◆ **Activity**
Exact copy, no pictures: output each line below as it stands.

◆ **Given data**
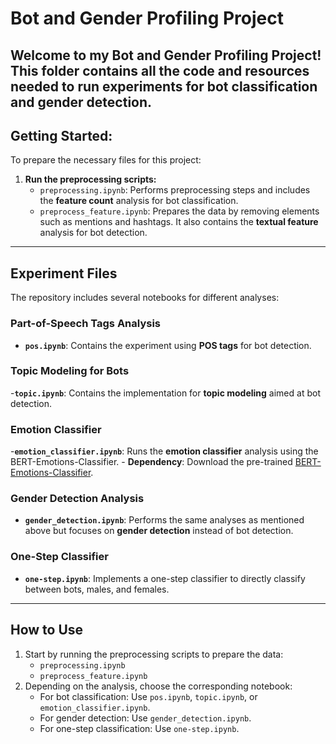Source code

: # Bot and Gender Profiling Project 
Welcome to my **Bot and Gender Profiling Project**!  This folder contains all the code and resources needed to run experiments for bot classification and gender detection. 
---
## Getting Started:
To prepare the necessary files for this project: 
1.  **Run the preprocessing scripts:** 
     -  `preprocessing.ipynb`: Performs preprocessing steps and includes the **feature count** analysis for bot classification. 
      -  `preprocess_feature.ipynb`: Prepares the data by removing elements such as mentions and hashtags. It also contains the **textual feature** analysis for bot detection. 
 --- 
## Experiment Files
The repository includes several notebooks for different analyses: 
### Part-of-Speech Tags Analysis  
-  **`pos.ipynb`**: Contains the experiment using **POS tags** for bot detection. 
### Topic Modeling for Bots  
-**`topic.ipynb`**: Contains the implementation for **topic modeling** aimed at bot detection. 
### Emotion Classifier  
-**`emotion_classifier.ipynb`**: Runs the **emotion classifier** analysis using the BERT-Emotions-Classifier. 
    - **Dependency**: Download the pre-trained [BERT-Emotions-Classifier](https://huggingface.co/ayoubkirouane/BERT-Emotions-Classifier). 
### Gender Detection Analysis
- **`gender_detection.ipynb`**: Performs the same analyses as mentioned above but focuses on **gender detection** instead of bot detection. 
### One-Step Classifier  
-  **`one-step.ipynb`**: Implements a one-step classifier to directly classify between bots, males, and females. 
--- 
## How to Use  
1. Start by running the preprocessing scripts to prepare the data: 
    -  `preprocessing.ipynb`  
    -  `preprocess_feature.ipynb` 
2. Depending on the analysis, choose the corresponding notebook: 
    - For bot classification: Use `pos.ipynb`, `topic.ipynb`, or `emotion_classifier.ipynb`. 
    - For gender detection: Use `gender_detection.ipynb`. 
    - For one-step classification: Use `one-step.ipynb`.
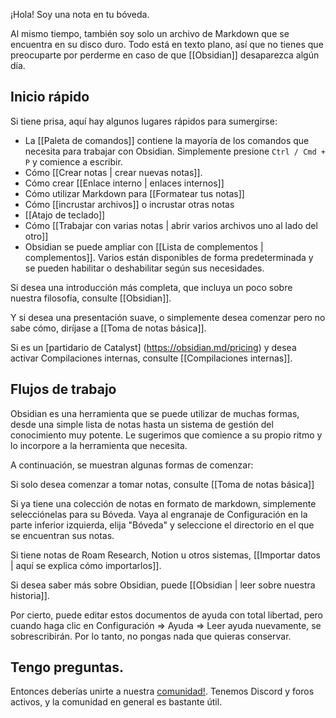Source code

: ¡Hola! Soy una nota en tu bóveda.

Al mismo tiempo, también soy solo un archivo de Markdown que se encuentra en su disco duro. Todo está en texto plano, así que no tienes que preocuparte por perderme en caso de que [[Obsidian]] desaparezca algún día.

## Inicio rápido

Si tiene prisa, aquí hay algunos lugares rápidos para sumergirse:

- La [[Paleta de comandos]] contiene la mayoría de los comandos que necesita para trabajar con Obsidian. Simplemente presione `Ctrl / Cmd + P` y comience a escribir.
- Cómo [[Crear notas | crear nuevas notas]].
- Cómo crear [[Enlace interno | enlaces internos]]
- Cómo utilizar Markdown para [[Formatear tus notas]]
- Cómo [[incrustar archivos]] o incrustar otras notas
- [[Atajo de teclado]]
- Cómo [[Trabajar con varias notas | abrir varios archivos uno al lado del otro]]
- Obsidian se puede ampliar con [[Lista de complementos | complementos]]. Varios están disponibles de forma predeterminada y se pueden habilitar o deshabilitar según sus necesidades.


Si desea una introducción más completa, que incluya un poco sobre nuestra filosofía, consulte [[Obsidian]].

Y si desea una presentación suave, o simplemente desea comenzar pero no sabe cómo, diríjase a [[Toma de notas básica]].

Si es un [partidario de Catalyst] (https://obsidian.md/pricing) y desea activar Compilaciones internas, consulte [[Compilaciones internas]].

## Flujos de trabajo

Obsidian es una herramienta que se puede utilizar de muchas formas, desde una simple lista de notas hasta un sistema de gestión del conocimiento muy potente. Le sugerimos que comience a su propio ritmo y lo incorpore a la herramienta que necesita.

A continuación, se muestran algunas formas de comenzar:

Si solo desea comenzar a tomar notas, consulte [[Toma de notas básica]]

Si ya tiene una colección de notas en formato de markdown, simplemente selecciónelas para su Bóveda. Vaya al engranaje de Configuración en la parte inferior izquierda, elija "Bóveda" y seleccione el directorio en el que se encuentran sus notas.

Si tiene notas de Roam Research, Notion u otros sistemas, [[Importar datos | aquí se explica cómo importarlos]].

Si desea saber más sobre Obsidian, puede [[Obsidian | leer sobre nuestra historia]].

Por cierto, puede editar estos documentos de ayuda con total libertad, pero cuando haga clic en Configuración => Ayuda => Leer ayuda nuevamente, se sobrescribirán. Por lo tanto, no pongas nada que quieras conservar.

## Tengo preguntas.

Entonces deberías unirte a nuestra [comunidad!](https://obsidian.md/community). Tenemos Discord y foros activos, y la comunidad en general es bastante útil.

◆ **Finished task**
Source code

: # Bot and Gender Profiling Project 
Welcome to my **Bot and Gender Profiling Project**!  This folder contains all the code and resources needed to run experiments for bot classification and gender detection. 
---
## Getting Started:
To prepare the necessary files for this project: 
1.  **Run the preprocessing scripts:** 
     -  `preprocessing.ipynb`: Performs preprocessing steps and includes the **feature count** analysis for bot classification. 
      -  `preprocess_feature.ipynb`: Prepares the data by removing elements such as mentions and hashtags. It also contains the **textual feature** analysis for bot detection. 
 --- 
## Experiment Files
The repository includes several notebooks for different analyses: 
### Part-of-Speech Tags Analysis  
-  **`pos.ipynb`**: Contains the experiment using **POS tags** for bot detection. 
### Topic Modeling for Bots  
-**`topic.ipynb`**: Contains the implementation for **topic modeling** aimed at bot detection. 
### Emotion Classifier  
-**`emotion_classifier.ipynb`**: Runs the **emotion classifier** analysis using the BERT-Emotions-Classifier. 
    - **Dependency**: Download the pre-trained [BERT-Emotions-Classifier](https://huggingface.co/ayoubkirouane/BERT-Emotions-Classifier). 
### Gender Detection Analysis
- **`gender_detection.ipynb`**: Performs the same analyses as mentioned above but focuses on **gender detection** instead of bot detection. 
### One-Step Classifier  
-  **`one-step.ipynb`**: Implements a one-step classifier to directly classify between bots, males, and females. 
--- 
## How to Use  
1. Start by running the preprocessing scripts to prepare the data: 
    -  `preprocessing.ipynb`  
    -  `preprocess_feature.ipynb` 
2. Depending on the analysis, choose the corresponding notebook: 
    - For bot classification: Use `pos.ipynb`, `topic.ipynb`, or `emotion_classifier.ipynb`. 
    - For gender detection: Use `gender_detection.ipynb`. 
    - For one-step classification: Use `one-step.ipynb`.
Source code

: ¡Hola! Soy una nota en tu bóveda.

Al mismo tiempo, también soy solo un archivo de Markdown que se encuentra en su disco duro. Todo está en texto plano, así que no tienes que preocuparte por perderme en caso de que [[Obsidian]] desaparezca algún día.

## Inicio rápido

Si tiene prisa, aquí hay algunos lugares rápidos para sumergirse:

- La [[Paleta de comandos]] contiene la mayoría de los comandos que necesita para trabajar con Obsidian. Simplemente presione `Ctrl / Cmd + P` y comience a escribir.
- Cómo [[Crear notas | crear nuevas notas]].
- Cómo crear [[Enlace interno | enlaces internos]]
- Cómo utilizar Markdown para [[Formatear tus notas]]
- Cómo [[incrustar archivos]] o incrustar otras notas
- [[Atajo de teclado]]
- Cómo [[Trabajar con varias notas | abrir varios archivos uno al lado del otro]]
- Obsidian se puede ampliar con [[Lista de complementos | complementos]]. Varios están disponibles de forma predeterminada y se pueden habilitar o deshabilitar según sus necesidades.


Si desea una introducción más completa, que incluya un poco sobre nuestra filosofía, consulte [[Obsidian]].

Y si desea una presentación suave, o simplemente desea comenzar pero no sabe cómo, diríjase a [[Toma de notas básica]].

Si es un [partidario de Catalyst] (https://obsidian.md/pricing) y desea activar Compilaciones internas, consulte [[Compilaciones internas]].

## Flujos de trabajo

Obsidian es una herramienta que se puede utilizar de muchas formas, desde una simple lista de notas hasta un sistema de gestión del conocimiento muy potente. Le sugerimos que comience a su propio ritmo y lo incorpore a la herramienta que necesita.

A continuación, se muestran algunas formas de comenzar:

Si solo desea comenzar a tomar notas, consulte [[Toma de notas básica]]

Si ya tiene una colección de notas en formato de markdown, simplemente selecciónelas para su Bóveda. Vaya al engranaje de Configuración en la parte inferior izquierda, elija "Bóveda" y seleccione el directorio en el que se encuentran sus notas.

Si tiene notas de Roam Research, Notion u otros sistemas, [[Importar datos | aquí se explica cómo importarlos]].

Si desea saber más sobre Obsidian, puede [[Obsidian | leer sobre nuestra historia]].

Por cierto, puede editar estos documentos de ayuda con total libertad, pero cuando haga clic en Configuración => Ayuda => Leer ayuda nuevamente, se sobrescribirán. Por lo tanto, no pongas nada que quieras conservar.

## Tengo preguntas.

Entonces deberías unirte a nuestra [comunidad!](https://obsidian.md/community). Tenemos Discord y foros activos, y la comunidad en general es bastante útil.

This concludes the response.